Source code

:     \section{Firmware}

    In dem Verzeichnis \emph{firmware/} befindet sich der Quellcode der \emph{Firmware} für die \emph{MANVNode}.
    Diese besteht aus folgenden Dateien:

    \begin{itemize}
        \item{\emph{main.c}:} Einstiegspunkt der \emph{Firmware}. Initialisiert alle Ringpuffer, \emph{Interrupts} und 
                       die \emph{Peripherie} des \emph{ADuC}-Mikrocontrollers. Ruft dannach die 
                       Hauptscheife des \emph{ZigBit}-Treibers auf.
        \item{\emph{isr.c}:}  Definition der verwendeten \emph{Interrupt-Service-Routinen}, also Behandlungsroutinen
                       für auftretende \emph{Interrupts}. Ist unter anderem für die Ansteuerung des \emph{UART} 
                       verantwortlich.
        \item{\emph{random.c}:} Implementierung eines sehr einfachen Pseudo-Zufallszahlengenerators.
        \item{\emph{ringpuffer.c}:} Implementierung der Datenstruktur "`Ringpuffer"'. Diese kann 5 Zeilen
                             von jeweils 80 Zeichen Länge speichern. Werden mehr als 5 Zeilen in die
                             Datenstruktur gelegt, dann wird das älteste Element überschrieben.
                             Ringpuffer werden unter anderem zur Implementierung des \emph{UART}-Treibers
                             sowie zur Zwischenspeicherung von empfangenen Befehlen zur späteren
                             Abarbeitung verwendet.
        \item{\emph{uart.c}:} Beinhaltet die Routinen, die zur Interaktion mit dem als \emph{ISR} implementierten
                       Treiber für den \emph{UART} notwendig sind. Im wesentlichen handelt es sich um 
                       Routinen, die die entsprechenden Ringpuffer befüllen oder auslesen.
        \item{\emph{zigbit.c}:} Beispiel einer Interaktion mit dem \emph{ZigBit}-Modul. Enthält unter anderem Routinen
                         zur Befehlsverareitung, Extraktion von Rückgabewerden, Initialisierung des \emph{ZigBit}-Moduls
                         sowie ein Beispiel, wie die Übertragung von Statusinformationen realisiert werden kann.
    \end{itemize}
::::::::
→ PROBLEM TO SOLVE: All of the data is to be written out again, word for word.

→ ANSWER BOX:
Source code

:     \section{Firmware}

    In dem Verzeichnis \emph{firmware/} befindet sich der Quellcode der \emph{Firmware} für die \emph{MANVNode}.
    Diese besteht aus folgenden Dateien:

    \begin{itemize}
        \item{\emph{main.c}:} Einstiegspunkt der \emph{Firmware}. Initialisiert alle Ringpuffer, \emph{Interrupts} und 
                       die \emph{Peripherie} des \emph{ADuC}-Mikrocontrollers. Ruft dannach die 
                       Hauptscheife des \emph{ZigBit}-Treibers auf.
        \item{\emph{isr.c}:}  Definition der verwendeten \emph{Interrupt-Service-Routinen}, also Behandlungsroutinen
                       für auftretende \emph{Interrupts}. Ist unter anderem für die Ansteuerung des \emph{UART} 
                       verantwortlich.
        \item{\emph{random.c}:} Implementierung eines sehr einfachen Pseudo-Zufallszahlengenerators.
        \item{\emph{ringpuffer.c}:} Implementierung der Datenstruktur "`Ringpuffer"'. Diese kann 5 Zeilen
                             von jeweils 80 Zeichen Länge speichern. Werden mehr als 5 Zeilen in die
                             Datenstruktur gelegt, dann wird das älteste Element überschrieben.
                             Ringpuffer werden unter anderem zur Implementierung des \emph{UART}-Treibers
                             sowie zur Zwischenspeicherung von empfangenen Befehlen zur späteren
                             Abarbeitung verwendet.
        \item{\emph{uart.c}:} Beinhaltet die Routinen, die zur Interaktion mit dem als \emph{ISR} implementierten
                       Treiber für den \emph{UART} notwendig sind. Im wesentlichen handelt es sich um 
                       Routinen, die die entsprechenden Ringpuffer befüllen oder auslesen.
        \item{\emph{zigbit.c}:} Beispiel einer Interaktion mit dem \emph{ZigBit}-Modul. Enthält unter anderem Routinen
                         zur Befehlsverareitung, Extraktion von Rückgabewerden, Initialisierung des \emph{ZigBit}-Moduls
                         sowie ein Beispiel, wie die Übertragung von Statusinformationen realisiert werden kann.
    \end{itemize}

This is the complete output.